▶ [Work to complete]
Look below for the line that contains "copies or substantial", then copy it and each following line exactly, through and including the line that contains "AUTHORS OR COPYRIGHT".
START Input for this task
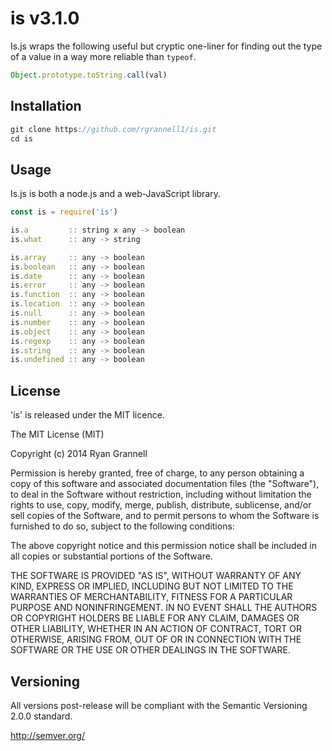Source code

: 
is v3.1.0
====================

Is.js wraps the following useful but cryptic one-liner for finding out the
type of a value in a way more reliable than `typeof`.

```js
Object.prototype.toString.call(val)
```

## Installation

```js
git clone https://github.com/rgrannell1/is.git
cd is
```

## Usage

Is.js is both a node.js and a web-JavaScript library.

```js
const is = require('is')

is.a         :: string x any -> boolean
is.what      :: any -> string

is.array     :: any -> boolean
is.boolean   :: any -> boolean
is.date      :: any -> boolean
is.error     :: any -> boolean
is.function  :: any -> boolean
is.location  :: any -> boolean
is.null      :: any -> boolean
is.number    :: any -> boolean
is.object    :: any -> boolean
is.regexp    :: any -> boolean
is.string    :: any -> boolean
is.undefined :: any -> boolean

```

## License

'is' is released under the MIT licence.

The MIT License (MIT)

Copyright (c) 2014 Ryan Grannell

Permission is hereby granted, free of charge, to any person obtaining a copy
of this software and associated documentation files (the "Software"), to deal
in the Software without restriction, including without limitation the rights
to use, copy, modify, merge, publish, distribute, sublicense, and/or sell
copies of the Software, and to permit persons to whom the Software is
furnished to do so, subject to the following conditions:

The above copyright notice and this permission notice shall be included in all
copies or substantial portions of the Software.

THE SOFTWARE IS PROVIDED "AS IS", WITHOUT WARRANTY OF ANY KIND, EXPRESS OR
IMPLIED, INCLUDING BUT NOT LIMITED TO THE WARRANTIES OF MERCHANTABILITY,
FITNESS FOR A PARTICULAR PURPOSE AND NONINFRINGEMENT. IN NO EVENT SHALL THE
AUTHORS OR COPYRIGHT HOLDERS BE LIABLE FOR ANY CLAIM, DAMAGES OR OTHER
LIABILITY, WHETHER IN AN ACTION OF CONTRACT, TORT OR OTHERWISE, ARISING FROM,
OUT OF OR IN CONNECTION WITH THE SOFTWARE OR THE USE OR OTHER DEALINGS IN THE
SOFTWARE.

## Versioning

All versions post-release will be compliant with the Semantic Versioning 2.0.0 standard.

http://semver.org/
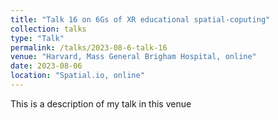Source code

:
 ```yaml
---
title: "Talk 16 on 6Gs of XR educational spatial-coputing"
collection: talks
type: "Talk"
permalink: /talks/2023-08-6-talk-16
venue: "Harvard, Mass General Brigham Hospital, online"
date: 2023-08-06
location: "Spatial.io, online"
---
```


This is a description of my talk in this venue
END Input for this task
▶ [Answer space]
copies or substantial portions of the Software.

THE SOFTWARE IS PROVIDED "AS IS", WITHOUT WARRANTY OF ANY KIND, EXPRESS OR
IMPLIED, INCLUDING BUT NOT LIMITED TO THE WARRANTIES OF MERCHANTABILITY,
FITNESS FOR A PARTICULAR PURPOSE AND NONINFRINGEMENT. IN NO EVENT SHALL THE
AUTHORS OR COPYRIGHT HOLDERS BE LIABLE FOR ANY CLAIM, DAMAGES OR OTHER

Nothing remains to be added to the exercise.